## TASK PROMPT:
Lift out, unaltered, the lines of the material below between the line holding "the chance of" and the line holding "computer vision applications.", counting both.

## INFORMATION:

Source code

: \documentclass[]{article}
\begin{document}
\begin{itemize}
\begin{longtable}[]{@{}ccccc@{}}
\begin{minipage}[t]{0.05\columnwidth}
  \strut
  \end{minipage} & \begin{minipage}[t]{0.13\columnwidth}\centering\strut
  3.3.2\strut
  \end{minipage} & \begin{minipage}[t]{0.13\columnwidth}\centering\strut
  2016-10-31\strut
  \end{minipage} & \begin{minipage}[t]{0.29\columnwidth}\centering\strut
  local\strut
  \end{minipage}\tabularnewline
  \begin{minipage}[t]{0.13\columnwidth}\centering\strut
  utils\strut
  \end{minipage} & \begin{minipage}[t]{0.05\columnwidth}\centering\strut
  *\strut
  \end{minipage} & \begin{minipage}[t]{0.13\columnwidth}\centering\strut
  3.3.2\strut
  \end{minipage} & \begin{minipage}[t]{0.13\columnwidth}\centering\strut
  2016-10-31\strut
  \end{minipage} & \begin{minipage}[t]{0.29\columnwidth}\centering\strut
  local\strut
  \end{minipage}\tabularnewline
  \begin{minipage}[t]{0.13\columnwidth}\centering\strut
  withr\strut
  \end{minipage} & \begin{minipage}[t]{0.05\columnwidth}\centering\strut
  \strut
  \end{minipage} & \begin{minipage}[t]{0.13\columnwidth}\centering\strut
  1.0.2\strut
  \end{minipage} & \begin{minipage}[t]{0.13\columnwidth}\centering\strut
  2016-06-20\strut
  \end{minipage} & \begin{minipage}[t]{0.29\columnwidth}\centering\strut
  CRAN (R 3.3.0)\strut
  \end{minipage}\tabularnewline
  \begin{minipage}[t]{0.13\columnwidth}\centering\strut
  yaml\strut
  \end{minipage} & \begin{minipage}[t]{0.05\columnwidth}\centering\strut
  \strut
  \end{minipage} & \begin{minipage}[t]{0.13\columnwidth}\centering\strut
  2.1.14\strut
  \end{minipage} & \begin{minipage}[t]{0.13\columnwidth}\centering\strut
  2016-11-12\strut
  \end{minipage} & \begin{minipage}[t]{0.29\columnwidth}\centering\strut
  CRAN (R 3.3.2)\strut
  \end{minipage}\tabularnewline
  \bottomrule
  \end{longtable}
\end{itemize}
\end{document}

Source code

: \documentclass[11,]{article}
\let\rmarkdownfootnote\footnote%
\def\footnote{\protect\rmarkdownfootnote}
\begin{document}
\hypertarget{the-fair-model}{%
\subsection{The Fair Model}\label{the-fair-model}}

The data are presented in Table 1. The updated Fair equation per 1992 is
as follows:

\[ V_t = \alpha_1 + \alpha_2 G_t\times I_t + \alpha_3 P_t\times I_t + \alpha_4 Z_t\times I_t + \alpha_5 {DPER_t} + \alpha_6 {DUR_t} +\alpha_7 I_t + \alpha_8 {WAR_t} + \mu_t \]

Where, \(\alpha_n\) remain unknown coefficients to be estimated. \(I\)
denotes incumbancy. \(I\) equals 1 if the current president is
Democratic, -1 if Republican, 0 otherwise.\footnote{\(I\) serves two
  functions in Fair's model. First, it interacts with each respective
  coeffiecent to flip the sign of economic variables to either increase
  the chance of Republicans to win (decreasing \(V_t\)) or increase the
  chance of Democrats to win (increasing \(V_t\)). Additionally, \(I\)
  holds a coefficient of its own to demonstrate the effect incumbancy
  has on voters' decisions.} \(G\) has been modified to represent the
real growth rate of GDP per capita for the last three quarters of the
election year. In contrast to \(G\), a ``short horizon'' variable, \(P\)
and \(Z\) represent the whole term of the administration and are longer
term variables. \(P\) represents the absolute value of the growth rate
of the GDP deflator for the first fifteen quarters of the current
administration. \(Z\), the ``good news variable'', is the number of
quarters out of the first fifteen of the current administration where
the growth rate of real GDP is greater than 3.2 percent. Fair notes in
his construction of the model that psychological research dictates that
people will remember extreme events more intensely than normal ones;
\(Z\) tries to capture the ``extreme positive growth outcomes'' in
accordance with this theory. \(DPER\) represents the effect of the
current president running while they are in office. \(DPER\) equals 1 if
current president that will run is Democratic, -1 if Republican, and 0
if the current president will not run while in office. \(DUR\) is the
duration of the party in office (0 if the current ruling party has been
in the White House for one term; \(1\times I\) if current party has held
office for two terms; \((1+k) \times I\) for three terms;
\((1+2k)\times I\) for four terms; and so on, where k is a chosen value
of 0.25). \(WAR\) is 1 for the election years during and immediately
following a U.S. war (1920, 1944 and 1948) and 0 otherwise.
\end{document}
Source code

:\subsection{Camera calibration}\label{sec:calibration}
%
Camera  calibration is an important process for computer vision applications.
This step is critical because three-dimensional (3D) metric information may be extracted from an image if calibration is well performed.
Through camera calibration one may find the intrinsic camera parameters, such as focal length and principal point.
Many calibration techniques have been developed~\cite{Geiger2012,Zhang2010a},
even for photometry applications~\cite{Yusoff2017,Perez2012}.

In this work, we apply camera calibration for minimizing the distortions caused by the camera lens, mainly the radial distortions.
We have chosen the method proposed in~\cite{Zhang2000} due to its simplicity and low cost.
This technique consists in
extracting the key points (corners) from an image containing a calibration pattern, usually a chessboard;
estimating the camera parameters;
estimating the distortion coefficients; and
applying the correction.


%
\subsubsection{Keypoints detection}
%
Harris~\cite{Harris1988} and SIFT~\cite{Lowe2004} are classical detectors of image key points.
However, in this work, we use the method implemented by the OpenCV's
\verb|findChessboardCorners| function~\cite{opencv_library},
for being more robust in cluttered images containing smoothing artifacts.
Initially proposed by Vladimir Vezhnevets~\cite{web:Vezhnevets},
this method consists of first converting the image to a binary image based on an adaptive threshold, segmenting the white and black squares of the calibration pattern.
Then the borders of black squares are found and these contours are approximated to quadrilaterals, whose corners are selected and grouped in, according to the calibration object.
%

---

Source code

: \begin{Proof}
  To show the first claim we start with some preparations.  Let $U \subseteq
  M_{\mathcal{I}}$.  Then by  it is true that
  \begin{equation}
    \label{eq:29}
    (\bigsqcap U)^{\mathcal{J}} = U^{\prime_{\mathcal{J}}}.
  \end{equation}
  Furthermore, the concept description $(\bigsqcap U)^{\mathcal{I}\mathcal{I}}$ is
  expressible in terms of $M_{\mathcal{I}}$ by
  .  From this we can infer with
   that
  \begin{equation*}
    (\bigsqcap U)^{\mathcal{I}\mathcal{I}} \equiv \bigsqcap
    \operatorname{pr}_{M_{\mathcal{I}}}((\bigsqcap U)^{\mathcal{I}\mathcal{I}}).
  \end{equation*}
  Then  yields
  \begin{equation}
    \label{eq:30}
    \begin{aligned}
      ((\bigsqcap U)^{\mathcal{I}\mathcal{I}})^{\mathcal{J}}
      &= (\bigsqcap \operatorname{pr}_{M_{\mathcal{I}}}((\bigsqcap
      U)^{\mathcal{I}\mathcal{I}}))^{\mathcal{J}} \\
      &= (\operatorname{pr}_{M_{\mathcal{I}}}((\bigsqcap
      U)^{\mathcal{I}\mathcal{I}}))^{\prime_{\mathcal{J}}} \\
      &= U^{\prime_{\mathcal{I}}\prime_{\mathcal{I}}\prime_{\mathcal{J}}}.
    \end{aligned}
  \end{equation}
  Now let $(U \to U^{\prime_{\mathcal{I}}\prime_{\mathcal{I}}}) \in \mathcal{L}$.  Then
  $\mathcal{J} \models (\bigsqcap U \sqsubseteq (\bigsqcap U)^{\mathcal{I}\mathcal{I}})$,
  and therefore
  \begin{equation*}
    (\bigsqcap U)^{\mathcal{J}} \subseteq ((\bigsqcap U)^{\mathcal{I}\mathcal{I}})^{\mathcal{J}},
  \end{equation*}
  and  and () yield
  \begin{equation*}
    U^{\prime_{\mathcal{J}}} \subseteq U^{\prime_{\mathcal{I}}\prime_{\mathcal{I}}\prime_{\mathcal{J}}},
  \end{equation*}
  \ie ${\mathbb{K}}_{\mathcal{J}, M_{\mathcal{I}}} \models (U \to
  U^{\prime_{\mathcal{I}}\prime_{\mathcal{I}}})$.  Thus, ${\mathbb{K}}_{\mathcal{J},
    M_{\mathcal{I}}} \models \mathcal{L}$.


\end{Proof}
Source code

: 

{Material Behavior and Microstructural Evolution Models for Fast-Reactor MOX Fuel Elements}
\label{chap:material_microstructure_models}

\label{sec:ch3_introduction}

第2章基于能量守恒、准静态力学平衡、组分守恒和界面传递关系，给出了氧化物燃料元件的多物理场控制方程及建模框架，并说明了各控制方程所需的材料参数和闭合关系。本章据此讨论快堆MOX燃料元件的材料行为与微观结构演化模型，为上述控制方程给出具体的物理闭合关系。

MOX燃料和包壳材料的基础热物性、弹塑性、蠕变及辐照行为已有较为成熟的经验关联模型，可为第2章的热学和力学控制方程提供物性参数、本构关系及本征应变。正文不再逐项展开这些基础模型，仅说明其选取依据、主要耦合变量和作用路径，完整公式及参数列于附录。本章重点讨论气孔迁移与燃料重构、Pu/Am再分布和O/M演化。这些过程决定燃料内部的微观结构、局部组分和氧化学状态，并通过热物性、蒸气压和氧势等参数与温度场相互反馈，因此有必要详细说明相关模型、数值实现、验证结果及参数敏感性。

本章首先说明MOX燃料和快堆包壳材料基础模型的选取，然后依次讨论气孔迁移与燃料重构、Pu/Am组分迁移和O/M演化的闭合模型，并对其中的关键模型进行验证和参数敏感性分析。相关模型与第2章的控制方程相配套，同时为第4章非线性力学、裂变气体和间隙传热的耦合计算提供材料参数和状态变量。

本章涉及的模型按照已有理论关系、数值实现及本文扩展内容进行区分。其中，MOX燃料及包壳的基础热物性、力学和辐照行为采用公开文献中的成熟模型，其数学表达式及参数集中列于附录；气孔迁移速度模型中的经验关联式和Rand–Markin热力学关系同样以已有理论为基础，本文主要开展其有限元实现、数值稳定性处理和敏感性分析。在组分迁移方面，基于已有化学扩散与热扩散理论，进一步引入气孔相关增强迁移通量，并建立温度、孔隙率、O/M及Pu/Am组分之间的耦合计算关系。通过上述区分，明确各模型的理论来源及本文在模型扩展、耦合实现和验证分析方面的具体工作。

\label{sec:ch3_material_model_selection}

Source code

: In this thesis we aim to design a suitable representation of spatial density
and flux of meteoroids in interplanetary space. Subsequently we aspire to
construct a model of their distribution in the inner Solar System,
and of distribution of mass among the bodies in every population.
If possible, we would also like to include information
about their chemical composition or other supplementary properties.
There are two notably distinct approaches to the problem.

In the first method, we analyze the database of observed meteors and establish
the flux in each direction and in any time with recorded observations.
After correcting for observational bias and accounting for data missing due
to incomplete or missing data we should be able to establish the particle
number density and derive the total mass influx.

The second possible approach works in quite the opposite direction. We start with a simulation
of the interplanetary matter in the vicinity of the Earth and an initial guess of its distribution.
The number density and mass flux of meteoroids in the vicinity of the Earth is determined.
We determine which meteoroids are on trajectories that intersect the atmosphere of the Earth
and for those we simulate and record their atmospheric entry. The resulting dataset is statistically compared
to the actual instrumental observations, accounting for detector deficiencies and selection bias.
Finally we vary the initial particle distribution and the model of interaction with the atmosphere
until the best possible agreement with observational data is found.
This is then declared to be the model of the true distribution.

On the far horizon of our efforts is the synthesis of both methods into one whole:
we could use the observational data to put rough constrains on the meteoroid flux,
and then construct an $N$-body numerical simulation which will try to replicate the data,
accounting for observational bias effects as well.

## YOUR SOLUTION:
  the chance of Republicans to win (decreasing \(V_t\)) or increase the
  chance of Democrats to win (increasing \(V_t\)). Additionally, \(I\)
  holds a coefficient of its own to demonstrate the effect incumbancy
  has on voters' decisions.} \(G\) has been modified to represent the
real growth rate of GDP per capita for the last three quarters of the
election year. In contrast to \(G\), a ``short horizon'' variable, \(P\)
and \(Z\) represent the whole term of the administration and are longer
term variables. \(P\) represents the absolute value of the growth rate
of the GDP deflator for the first fifteen quarters of the current
administration. \(Z\), the ``good news variable'', is the number of
quarters out of the first fifteen of the current administration where
the growth rate of real GDP is greater than 3.2 percent. Fair notes in
his construction of the model that psychological research dictates that
people will remember extreme events more intensely than normal ones;
\(Z\) tries to capture the ``extreme positive growth outcomes'' in
accordance with this theory. \(DPER\) represents the effect of the
current president running while they are in office. \(DPER\) equals 1 if
current president that will run is Democratic, -1 if Republican, and 0
if the current president will not run while in office. \(DUR\) is the
duration of the party in office (0 if the current ruling party has been
in the White House for one term; \(1\times I\) if current party has held
office for two terms; \((1+k) \times I\) for three terms;
\((1+2k)\times I\) for four terms; and so on, where k is a chosen value
of 0.25). \(WAR\) is 1 for the election years during and immediately
following a U.S. war (1920, 1944 and 1948) and 0 otherwise.
\end{document}
Source code

:\subsection{Camera calibration}\label{sec:calibration}
%
Camera  calibration is an important process for computer vision applications.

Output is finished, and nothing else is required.